Identity API


Considerations


Nomenclature

Device

A device is a unique computer/machine used to connect and interact with the system.

Principal

A principal is an entity that can be authenticated by a computer system or network. It's definition is abstract and not particular to any one part of the API.

User

Every principal that authenticates with the API is represented by a User. It holds basic but unique and hopefully globally accessed things like name, age, email, password, entitlements, social info, etc.. Basically: Some original information about this User, and how they access the API.

User-Profile

Every user will have some personal and app specific information: League details, product references, personal interests, etc.. E.G. My (a fan's) favorite teams, (possibly) Top-level Fantasy data, subscriptions may end up here, weight/height, etc...

Domain

Defines the explicit relationship for given roles and entitlements so that similar/same roles cannot contradict each other. An example is 'NDC' vs 'DAL_CMS' vs 'NOW' where all contain a 'USER' Role, yet their entitlement composition will differ based on novel use cases. E.G. An 'NDC' 'USER' cannot 'READ' documents in 'CMS' like a 'DAL_CMS' 'USER'.

Role

Roles must maintain contextual affinity. Role is specific to a Domain such as 'NDC', or 'DAL_CMS', and defines a collection of entitlements.

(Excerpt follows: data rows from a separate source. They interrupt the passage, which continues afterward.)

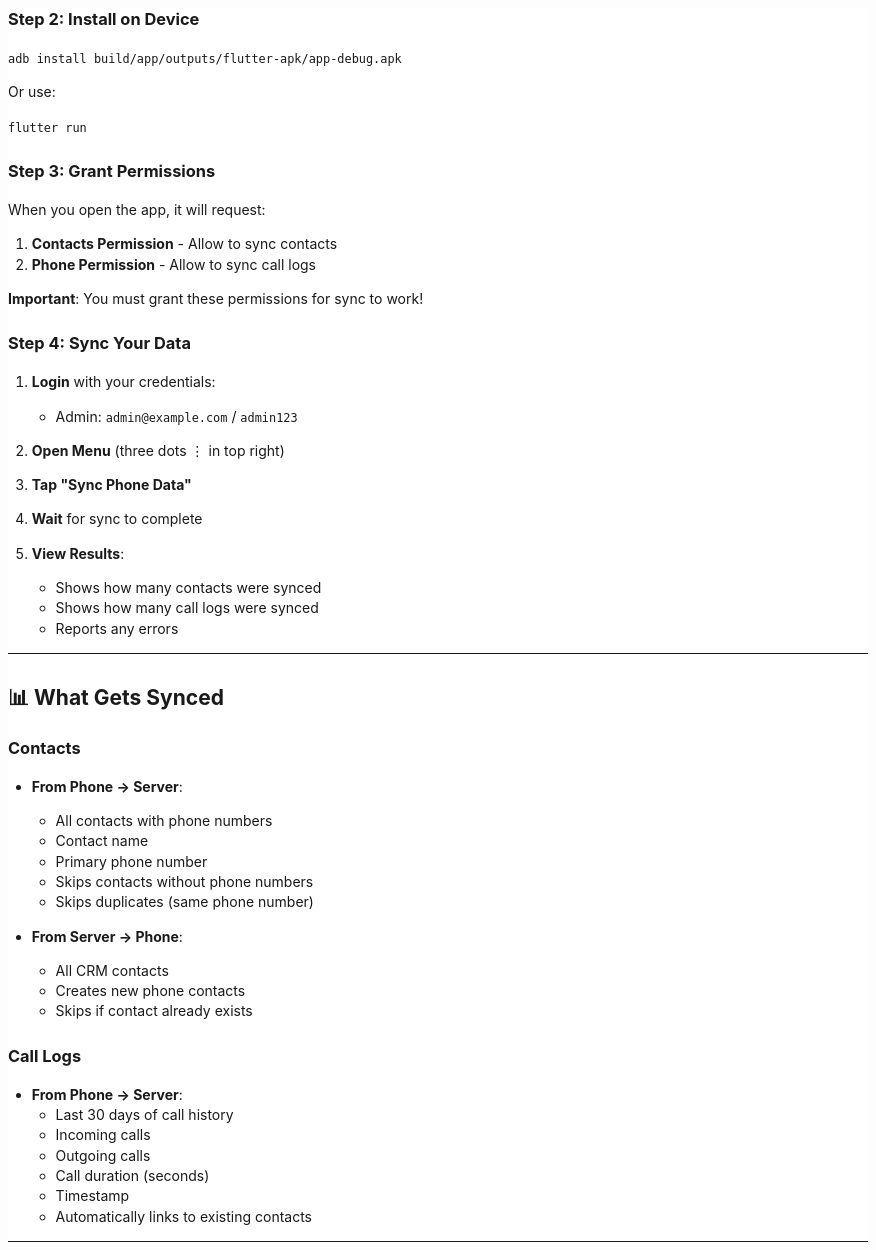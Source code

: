 ### Step 2: Install on Device
```bash
adb install build/app/outputs/flutter-apk/app-debug.apk
```

Or use:
```bash
flutter run
```

### Step 3: Grant Permissions
When you open the app, it will request:
1. **Contacts Permission** - Allow to sync contacts
2. **Phone Permission** - Allow to sync call logs

**Important**: You must grant these permissions for sync to work!

### Step 4: Sync Your Data

1. **Login** with your credentials:
   - Admin: `admin@example.com` / `admin123`

2. **Open Menu** (three dots ⋮ in top right)

3. **Tap "Sync Phone Data"**

4. **Wait** for sync to complete

5. **View Results**:
   - Shows how many contacts were synced
   - Shows how many call logs were synced
   - Reports any errors

---

## 📊 What Gets Synced

### Contacts
- **From Phone →  Server**:
  - All contacts with phone numbers
  - Contact name
  - Primary phone number
  - Skips contacts without phone numbers
  - Skips duplicates (same phone number)

- **From Server → Phone**:
  - All CRM contacts
  - Creates new phone contacts
  - Skips if contact already exists

### Call Logs
- **From Phone → Server**:
  - Last 30 days of call history
  - Incoming calls
  - Outgoing calls
  - Call duration (seconds)
  - Timestamp
  - Automatically links to existing contacts

---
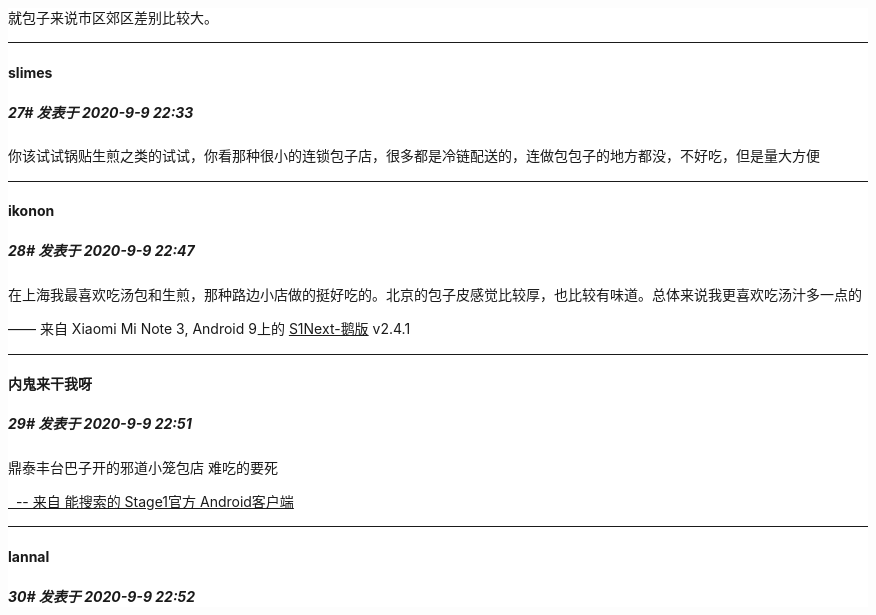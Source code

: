 


就包子来说市区郊区差别比较大。







*****

####  slimes  
##### 27#       发表于 2020-9-9 22:33




你该试试锅贴生煎之类的试试，你看那种很小的连锁包子店，很多都是冷链配送的，连做包包子的地方都没，不好吃，但是量大方便







*****

####  ikonon  
##### 28#       发表于 2020-9-9 22:47




在上海我最喜欢吃汤包和生煎，那种路边小店做的挺好吃的。北京的包子皮感觉比较厚，也比较有味道。总体来说我更喜欢吃汤汁多一点的

—— 来自 Xiaomi Mi Note 3, Android 9上的 [S1Next-鹅版](https://github.com/ykrank/S1-Next/releases) v2.4.1







*****

####  内鬼来干我呀  
##### 29#       发表于 2020-9-9 22:51




鼎泰丰台巴子开的邪道小笼包店 难吃的要死

[  -- 来自 能搜索的 Stage1官方 Android客户端](https://www.coolapk.com/apk/140634)







*****

####  lannal  
##### 30#       发表于 2020-9-9 22:52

An Example is 'AUTHOR' which will likely have entitlements to write, edit and publish documents for a specific Domain (e.g. 'DAL_CMS').

Entitlements

Entitlements are a nuanced relationship between a Role and resource - defined by the application owner. An example is 'PUBLISH' for 'DAL_CMS' which gives that Role the ability to publish documents via the Cowboys part of the CMS. Essentially they are permissions.